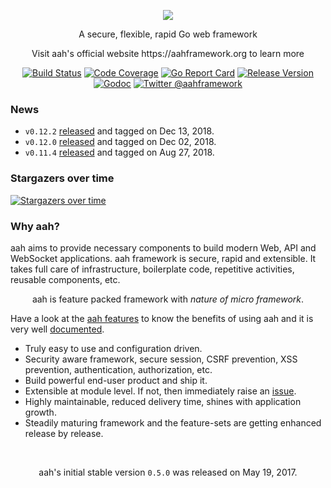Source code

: <p align="center">
  <img src="https://cdn.aahframework.org/assets/img/aah-logo-64x64.png" />
  <p align="center">A secure, flexible, rapid Go web framework</p>
  <p align="center">Visit aah's official website https://aahframework.org to learn more</p>
</p>
<p align="center">
  <p align="center"><a href="https://travis-ci.org/go-aah/aah"><img src="https://travis-ci.org/go-aah/aah.svg?branch=master" alt="Build Status"></a> <a href="https://codecov.io/gh/go-aah/aah/branch/master"><img src="https://codecov.io/gh/go-aah/aah/branch/master/graph/badge.svg" alt="Code Coverage"></a> <a href="https://goreportcard.com/report/aahframe.work"><img src="https://goreportcard.com/badge/aahframe.work" alt="Go Report Card"></a> <a href="https://github.com/go-aah/aah/releases/latest"><img src="https://img.shields.io/badge/version-0.12.2-blue.svg" alt="Release Version"></a> <a href="https://godoc.org/aahframe.work"><img src="https://godoc.org/aahframe.work?status.svg" alt="Godoc"></a> <a href="https://twitter.com/aahframework"><img src="https://img.shields.io/badge/twitter-@aahframework-55acee.svg" alt="Twitter @aahframework"></a></p>
</p>

### News

  * `v0.12.2` [released](https://docs.aahframework.org/release-notes.html) and tagged on Dec 13, 2018.
  * `v0.12.0` [released](https://docs.aahframework.org/release-notes.html) and tagged on Dec 02, 2018.
  * `v0.11.4` [released](https://docs.aahframework.org/v0.11/release-notes.html) and tagged on Aug 27, 2018.

### Stargazers over time

[![Stargazers over time](https://starcharts.herokuapp.com/go-aah/aah.svg)](https://starcharts.herokuapp.com/go-aah/aah)


### Why aah?

aah aims to provide necessary components to build modern Web, API and WebSocket applications. aah framework is secure, rapid and extensible. It takes full care of infrastructure, boilerplate code, repetitive activities, reusable components, etc.

<p align="center">aah is feature packed framework with <i>nature of micro framework</i>.</p>

Have a look at the [aah features](https://aahframework.org/features.html) to know the benefits of using aah and it is very well [documented](https://docs.aahframework.org/).

* Truly easy to use and configuration driven.
* Security aware framework, secure session, CSRF prevention, XSS prevention, authentication, authorization, etc.
* Build powerful end-user product and ship it.
* Extensible at module level. If not, then immediately raise an [issue](https://aahframework.org/issues).
* Highly maintainable, reduced delivery time, shines with application growth.
* Steadily maturing framework and the feature-sets are getting enhanced release by release.

<br>
<p align="center">aah's initial stable version <code>0.5.0</code> was released on May 19, 2017.</p>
**********
Take the lines from the first line of the entries through the line with "### Why aah?", inclusive, and give them again exactly, minus any pictures.

Source code

: <p align="center">
  <img src="https://cdn.aahframework.org/assets/img/aah-logo-64x64.png" />
  <p align="center">A secure, flexible, rapid Go web framework</p>
  <p align="center">Visit aah's official website https://aahframework.org to learn more</p>
</p>
<p align="center">
  <p align="center"><a href="https://travis-ci.org/go-aah/aah"><img src="https://travis-ci.org/go-aah/aah.svg?branch=master" alt="Build Status"></a> <a href="https://codecov.io/gh/go-aah/aah/branch/master"><img src="https://codecov.io/gh/go-aah/aah/branch/master/graph/badge.svg" alt="Code Coverage"></a> <a href="https://goreportcard.com/report/aahframe.work"><img src="https://goreportcard.com/badge/aahframe.work" alt="Go Report Card"></a> <a href="https://github.com/go-aah/aah/releases/latest"><img src="https://img.shields.io/badge/version-0.12.2-blue.svg" alt="Release Version"></a> <a href="https://godoc.org/aahframe.work"><img src="https://godoc.org/aahframe.work?status.svg" alt="Godoc"></a> <a href="https://twitter.com/aahframework"><img src="https://img.shields.io/badge/twitter-@aahframework-55acee.svg" alt="Twitter @aahframework"></a></p>
</p>

### News

  * `v0.12.2` [released](https://docs.aahframework.org/release-notes.html) and tagged on Dec 13, 2018.
  * `v0.12.0` [released](https://docs.aahframework.org/release-notes.html) and tagged on Dec 02, 2018.
  * `v0.11.4` [released](https://docs.aahframework.org/v0.11/release-notes.html) and tagged on Aug 27, 2018.

### Stargazers over time

[![Stargazers over time](https://starcharts.herokuapp.com/go-aah/aah.svg)](https://starcharts.herokuapp.com/go-aah/aah)


### Why aah?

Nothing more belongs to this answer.